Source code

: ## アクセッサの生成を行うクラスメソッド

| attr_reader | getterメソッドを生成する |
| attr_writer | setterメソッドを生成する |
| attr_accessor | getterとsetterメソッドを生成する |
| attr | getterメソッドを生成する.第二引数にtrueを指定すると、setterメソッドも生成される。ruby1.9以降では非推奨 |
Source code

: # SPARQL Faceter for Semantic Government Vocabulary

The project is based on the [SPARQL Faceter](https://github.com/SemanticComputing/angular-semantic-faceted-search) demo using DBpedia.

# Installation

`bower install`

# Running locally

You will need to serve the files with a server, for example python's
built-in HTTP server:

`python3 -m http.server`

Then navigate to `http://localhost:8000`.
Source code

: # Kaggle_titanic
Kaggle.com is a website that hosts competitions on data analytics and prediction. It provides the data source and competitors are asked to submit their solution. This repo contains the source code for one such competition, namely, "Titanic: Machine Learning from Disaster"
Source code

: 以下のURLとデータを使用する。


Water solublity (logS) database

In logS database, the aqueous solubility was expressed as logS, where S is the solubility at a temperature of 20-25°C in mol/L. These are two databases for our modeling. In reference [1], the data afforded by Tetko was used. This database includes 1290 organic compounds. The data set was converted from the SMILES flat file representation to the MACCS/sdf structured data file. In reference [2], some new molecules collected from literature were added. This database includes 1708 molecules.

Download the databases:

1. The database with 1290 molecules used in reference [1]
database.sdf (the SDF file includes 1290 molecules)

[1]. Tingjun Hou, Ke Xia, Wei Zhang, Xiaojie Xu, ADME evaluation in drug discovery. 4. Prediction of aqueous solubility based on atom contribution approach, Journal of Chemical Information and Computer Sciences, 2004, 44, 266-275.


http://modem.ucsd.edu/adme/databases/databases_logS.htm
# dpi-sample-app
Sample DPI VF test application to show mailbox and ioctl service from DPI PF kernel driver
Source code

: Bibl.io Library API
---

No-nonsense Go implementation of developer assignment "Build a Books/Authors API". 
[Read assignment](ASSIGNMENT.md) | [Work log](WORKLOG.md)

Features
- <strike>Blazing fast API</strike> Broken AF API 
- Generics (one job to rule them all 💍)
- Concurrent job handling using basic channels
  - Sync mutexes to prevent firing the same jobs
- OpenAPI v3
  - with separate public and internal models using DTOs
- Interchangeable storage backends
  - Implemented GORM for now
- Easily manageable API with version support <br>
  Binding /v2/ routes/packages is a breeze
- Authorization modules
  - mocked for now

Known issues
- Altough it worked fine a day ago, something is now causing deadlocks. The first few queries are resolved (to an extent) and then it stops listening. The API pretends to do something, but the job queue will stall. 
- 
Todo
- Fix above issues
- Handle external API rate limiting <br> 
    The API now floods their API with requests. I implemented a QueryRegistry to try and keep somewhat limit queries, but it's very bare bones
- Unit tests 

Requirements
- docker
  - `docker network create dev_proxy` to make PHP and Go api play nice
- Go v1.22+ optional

****************

- WHAT IS BEING ASKED
Give the entries again, every one of them exactly.

- EXERCISE RESULT
Source code

: ## アクセッサの生成を行うクラスメソッド

| attr_reader | getterメソッドを生成する |
| attr_writer | setterメソッドを生成する |
| attr_accessor | getterとsetterメソッドを生成する |
| attr | getterメソッドを生成する.第二引数にtrueを指定すると、setterメソッドも生成される。ruby1.9以降では非推奨 |
Source code

: # SPARQL Faceter for Semantic Government Vocabulary

The project is based on the [SPARQL Faceter](https://github.com/SemanticComputing/angular-semantic-faceted-search) demo using DBpedia.

# Installation

`bower install`

# Running locally

You will need to serve the files with a server, for example python's
built-in HTTP server:

`python3 -m http.server`

Then navigate to `http://localhost:8000`.
Source code

: # Kaggle_titanic
Kaggle.com is a website that hosts competitions on data analytics and prediction. It provides the data source and competitors are asked to submit their solution. This repo contains the source code for one such competition, namely, "Titanic: Machine Learning from Disaster"
Source code

: 以下のURLとデータを使用する。


Water solublity (logS) database

In logS database, the aqueous solubility was expressed as logS, where S is the solubility at a temperature of 20-25°C in mol/L. These are two databases for our modeling. In reference [1], the data afforded by Tetko was used. This database includes 1290 organic compounds. The data set was converted from the SMILES flat file representation to the MACCS/sdf structured data file. In reference [2], some new molecules collected from literature were added. This database includes 1708 molecules.

Download the databases:

1. The database with 1290 molecules used in reference [1]
database.sdf (the SDF file includes 1290 molecules)

[1]. Tingjun Hou, Ke Xia, Wei Zhang, Xiaojie Xu, ADME evaluation in drug discovery. 4. Prediction of aqueous solubility based on atom contribution approach, Journal of Chemical Information and Computer Sciences, 2004, 44, 266-275.


http://modem.ucsd.edu/adme/databases/databases_logS.htm
# dpi-sample-app
Sample DPI VF test application to show mailbox and ioctl service from DPI PF kernel driver
Source code

: Bibl.io Library API
---

No-nonsense Go implementation of developer assignment "Build a Books/Authors API". 
[Read assignment](ASSIGNMENT.md) | [Work log](WORKLOG.md)

Features
- <strike>Blazing fast API</strike> Broken AF API 
- Generics (one job to rule them all 💍)
- Concurrent job handling using basic channels
  - Sync mutexes to prevent firing the same jobs
- OpenAPI v3
  - with separate public and internal models using DTOs
- Interchangeable storage backends
  - Implemented GORM for now
- Easily manageable API with version support <br>
  Binding /v2/ routes/packages is a breeze
- Authorization modules
  - mocked for now

Known issues
- Altough it worked fine a day ago, something is now causing deadlocks. The first few queries are resolved (to an extent) and then it stops listening. The API pretends to do something, but the job queue will stall. 
- 
Todo
- Fix above issues
- Handle external API rate limiting <br> 
    The API now floods their API with requests. I implemented a QueryRegistry to try and keep somewhat limit queries, but it's very bare bones
- Unit tests 

Requirements
- docker
  - `docker network create dev_proxy` to make PHP and Go api play nice
- Go v1.22+ optional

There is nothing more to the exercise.